[Saved entries]
------------------------

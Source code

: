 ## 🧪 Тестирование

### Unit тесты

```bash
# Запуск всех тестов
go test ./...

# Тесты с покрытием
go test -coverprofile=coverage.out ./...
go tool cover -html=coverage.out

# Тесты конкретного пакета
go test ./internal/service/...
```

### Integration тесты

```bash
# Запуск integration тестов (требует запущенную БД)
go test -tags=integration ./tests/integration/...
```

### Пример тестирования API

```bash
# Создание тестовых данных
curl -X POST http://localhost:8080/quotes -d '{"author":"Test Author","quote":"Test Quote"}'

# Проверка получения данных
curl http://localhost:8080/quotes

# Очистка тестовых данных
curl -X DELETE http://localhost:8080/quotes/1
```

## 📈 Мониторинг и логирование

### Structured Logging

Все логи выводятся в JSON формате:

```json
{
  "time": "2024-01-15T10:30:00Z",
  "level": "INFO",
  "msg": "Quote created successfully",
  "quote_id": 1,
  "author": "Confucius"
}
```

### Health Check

------------------------

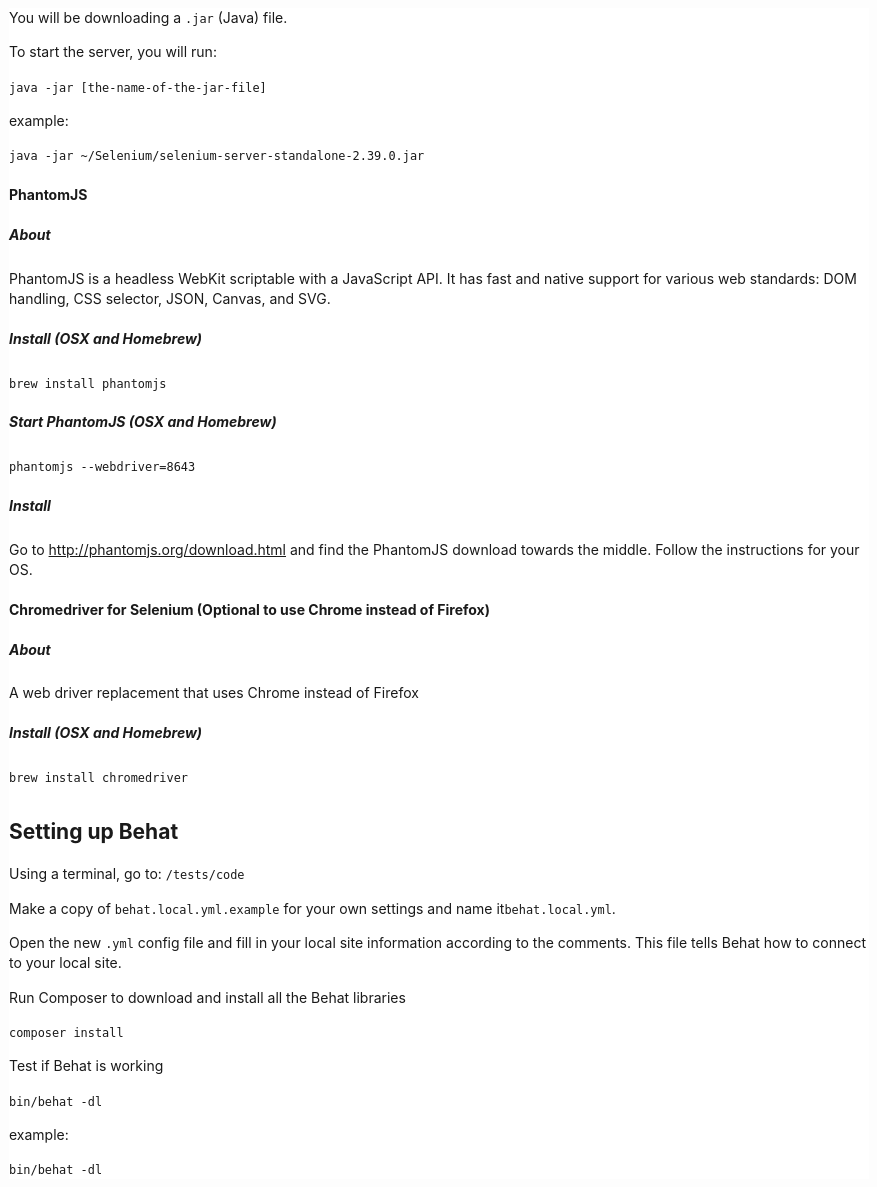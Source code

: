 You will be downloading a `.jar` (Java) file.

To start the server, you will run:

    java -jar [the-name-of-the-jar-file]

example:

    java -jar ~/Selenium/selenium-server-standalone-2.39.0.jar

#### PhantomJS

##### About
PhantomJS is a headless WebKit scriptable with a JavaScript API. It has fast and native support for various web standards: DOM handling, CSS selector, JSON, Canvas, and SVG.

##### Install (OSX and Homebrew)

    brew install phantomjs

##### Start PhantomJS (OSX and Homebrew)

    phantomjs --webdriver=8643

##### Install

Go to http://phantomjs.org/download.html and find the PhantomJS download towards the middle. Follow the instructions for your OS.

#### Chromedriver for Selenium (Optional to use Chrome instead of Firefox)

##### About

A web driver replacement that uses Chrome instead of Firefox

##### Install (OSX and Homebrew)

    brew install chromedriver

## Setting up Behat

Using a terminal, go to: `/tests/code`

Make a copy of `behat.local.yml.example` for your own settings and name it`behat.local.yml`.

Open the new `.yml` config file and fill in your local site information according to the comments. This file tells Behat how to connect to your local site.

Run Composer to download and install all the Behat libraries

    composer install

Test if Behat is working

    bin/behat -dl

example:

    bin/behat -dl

------------------------

* [Problem]:
When a line above contains the string "instead", copy that line.

* [Task result]:
#### Chromedriver for Selenium (Optional to use Chrome instead of Firefox)
A web driver replacement that uses Chrome instead of Firefox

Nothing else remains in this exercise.